If George Bush’s objective with the publication of his memoirs “Decision Point” and the ensuing round of promotional interviews for the book was the rehabilitation of his battered image in American society, I very much doubt that he will succeed.

For this to occur, the former president would have to either provide new information on his presidency that could alter the judgment on the merits of his decisions, or show at least some degree of regret concerning his most controversial policies. Nevertheless, he does neither of these. His memoirs are largely redundant and self-indulgent.

“Decision Points” provides little new information on his presidency. Instead, it offers a number of interesting anecdotes about his private life, such as the question he posed while drunk to a friend of his mother’s: “What is sex like after 50?”

As far as his policy decisions are concerned, it is ridiculous that at this stage Bush continues to insist that “waterboarding” (or the “submarino” [submarine] in Spanish-speaking lands) is not torture. For all that his lawyers may have told him at the time that it was a legal practice, it’s hard to believe that the former president was so stupid as to not know that they were lying to him.

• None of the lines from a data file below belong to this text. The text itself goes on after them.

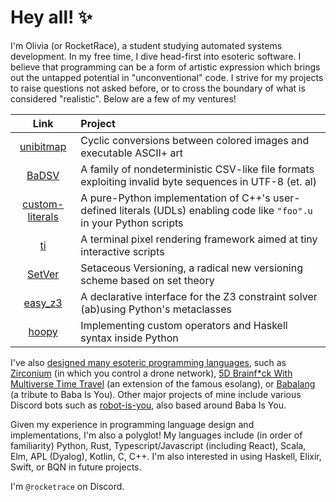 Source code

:# Hey all! ✨

I'm Olivia (or RocketRace), a student studying automated systems development. In my free time, I dive head-first into esoteric software. I believe that programming can be a form of artistic expression which brings out the untapped potential in "unconventional" code. I strive for my projects to raise questions not asked before, or to cross the boundary of what is considered "realistic". Below are a few of my ventures!

| Link | Project |
|:----:|:--------|
| [unibitmap](https://github.com/RocketRace/unibitmap) | Cyclic conversions between colored images and executable ASCII+ art |
| [BaDSV](https://github.com/RocketRace/badsv) | A family of nondeterministic CSV-like file formats exploiting invalid byte sequences in UTF-8 (et. al) |
| [custom-literals](https://github.com/RocketRace/custom-literals) | A pure-Python implementation of C++'s user-defined literals (UDLs) enabling code like `"foo".u` in your Python scripts |
| [ti](https://github.com/RocketRace/ti) | A terminal pixel rendering framework aimed at tiny interactive scripts |
| [SetVer](https://github.com/RocketRace/setver) | Setaceous Versioning, a radical new versioning scheme based on set theory |
| [easy_z3](https://github.com/RocketRace/easy_z3) | A declarative interface for the Z3 constraint solver (ab)using Python's metaclasses |
| [hoopy](https://github.com/RocketRace/hoopy) | Implementing custom operators and Haskell syntax inside Python |

I've also [designed many esoteric programming languages](esolangs.org/wiki/User:RocketRace), such as [Zirconium](https://esolangs.org/wiki/Zirconium) (in which you control a drone network), [5D Brainf\*ck With Multiverse Time Travel](https://esolangs.org/wiki/5D_Brainfuck_With_Multiverse_Time_Travel) (an extension of the famous esolang), or [Babalang](https://esolangs.org/wiki/Babalang) (a tribute to Baba Is You). Other major projects of mine include various Discord bots such as [robot-is-you](https://github.com/RocketRace/robot-is-you), also based around Baba Is You.

Given my experience in programming language design and implementations, I'm also a polyglot! My languages include (in order of familiarity) Python, Rust, Typescript/Javascript (including React), Scala, Elm, APL (Dyalog), Kotlin, C, C++. I'm also interested in using Haskell, Elixir, Swift, or BQN in future projects.

I'm `@rocketrace` on Discord.
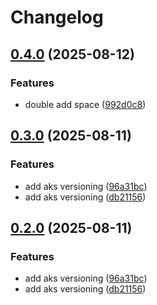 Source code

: # Changelog

## [0.4.0](https://github.com/Devjefffstev/terraform/compare/aks-component-v0.3.0...aks-component@v0.4.0) (2025-08-12)


### Features

* double add space ([992d0c8](https://github.com/Devjefffstev/terraform/commit/992d0c8d5c6cf6040d67abead89493ef219de586))

## [0.3.0](https://github.com/Devjefffstev/terraform/compare/aks-component-v0.2.0...aks-component-v0.3.0) (2025-08-11)


### Features

* add aks versioning ([96a31bc](https://github.com/Devjefffstev/terraform/commit/96a31bcb691ec46edadd3a8522e9398c48afdca9))
* add aks versioning ([db21156](https://github.com/Devjefffstev/terraform/commit/db21156f5001861dff64724bcaac7b0313626df3))

## [0.2.0](https://github.com/Devjefffstev/terraform/compare/v0.1.0...v0.2.0) (2025-08-11)


### Features

* add aks versioning ([96a31bc](https://github.com/Devjefffstev/terraform/commit/96a31bcb691ec46edadd3a8522e9398c48afdca9))
* add aks versioning ([db21156](https://github.com/Devjefffstev/terraform/commit/db21156f5001861dff64724bcaac7b0313626df3))
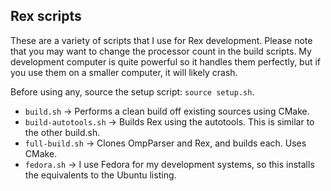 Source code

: ## Rex scripts

These are a variety of scripts that I use for Rex development. Please note that you may want to change the processor count in the build scripts. My development computer is quite powerful so it handles them perfectly, but if you use them on a smaller computer, it will likely crash.

Before using any, source the setup script: `source setup.sh`.

* `build.sh` -> Performs a clean build off existing sources using CMake.
* `build-autotools.sh` -> Builds Rex using the autotools. This is similar to the other build.sh.
* `full-build.sh` -> Clones OmpParser and Rex, and builds each. Uses CMake.
* `fedora.sh` -> I use Fedora for my development systems, so this installs the equivalents to the Ubuntu listing.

In any case, even if that could have been true, by now Bush must already have heard more than once that the U.S. Army denounced “waterboarding” as torture when the Japanese military used the procedure against American prisoners during World War II.

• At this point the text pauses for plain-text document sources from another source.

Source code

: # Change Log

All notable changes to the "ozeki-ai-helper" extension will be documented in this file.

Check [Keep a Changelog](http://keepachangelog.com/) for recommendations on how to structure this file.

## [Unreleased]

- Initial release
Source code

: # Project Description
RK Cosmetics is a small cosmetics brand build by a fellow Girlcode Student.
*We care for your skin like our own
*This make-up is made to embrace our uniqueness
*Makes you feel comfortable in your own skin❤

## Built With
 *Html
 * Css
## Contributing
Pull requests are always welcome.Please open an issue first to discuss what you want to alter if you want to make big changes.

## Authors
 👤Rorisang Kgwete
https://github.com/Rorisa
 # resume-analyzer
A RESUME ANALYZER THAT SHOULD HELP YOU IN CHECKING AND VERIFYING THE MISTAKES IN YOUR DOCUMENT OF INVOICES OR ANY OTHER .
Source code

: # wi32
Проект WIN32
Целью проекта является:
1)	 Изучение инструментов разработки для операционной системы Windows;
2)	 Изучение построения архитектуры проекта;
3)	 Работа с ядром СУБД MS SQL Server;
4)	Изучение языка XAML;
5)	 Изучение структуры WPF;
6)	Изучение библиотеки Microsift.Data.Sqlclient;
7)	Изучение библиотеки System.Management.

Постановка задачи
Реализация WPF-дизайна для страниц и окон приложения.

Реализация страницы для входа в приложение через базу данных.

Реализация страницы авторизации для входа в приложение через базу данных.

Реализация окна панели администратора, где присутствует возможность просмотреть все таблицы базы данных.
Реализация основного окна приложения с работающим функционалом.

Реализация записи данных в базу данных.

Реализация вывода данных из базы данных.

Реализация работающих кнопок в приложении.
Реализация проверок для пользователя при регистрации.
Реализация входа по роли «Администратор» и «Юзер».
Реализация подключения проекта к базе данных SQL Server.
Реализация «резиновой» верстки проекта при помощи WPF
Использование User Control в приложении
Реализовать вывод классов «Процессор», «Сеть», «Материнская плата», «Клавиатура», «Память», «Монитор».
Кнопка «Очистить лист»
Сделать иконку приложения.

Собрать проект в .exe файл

Therefore, one has to be a hypocrite and a coward, in addition to being a dangerous cynic, to continue to insist on television that “waterboarding” is not torture. What is it that Bush is trying to tell us, that it is torture only when it is applied to U.S. citizens, but not when they are the ones who are applying it?

If the former president considers the use of torture in the fight against terrorism to be legitimate, then let him say so openly, and that will be the moral debate we will have. But it is insulting for him to repeat to us the same tired old song when experts in human rights are unanimous in considering “waterboarding” to be an abuse.

Probably, Bush doesn’t realize that his comments only serve to tarnish the image of the U.S. One of the things for which the world’s only superpower is most reproached is the double standard by which it measures the actions of its troops or those of its allies.

This same week we have seen yet another example. While in 2006 Israel chose to blockade Gaza and isolate Hamas, among other things, for not having agreed to the famous “Road Map,” Israel itself was “punished” only with a small verbal reprimand when it flagrantly violated the Road Map by building new settlements. And nobody in Washington has even the slightest intention to question the approximately $3 billion of aid that American taxpayers annually send to Israel.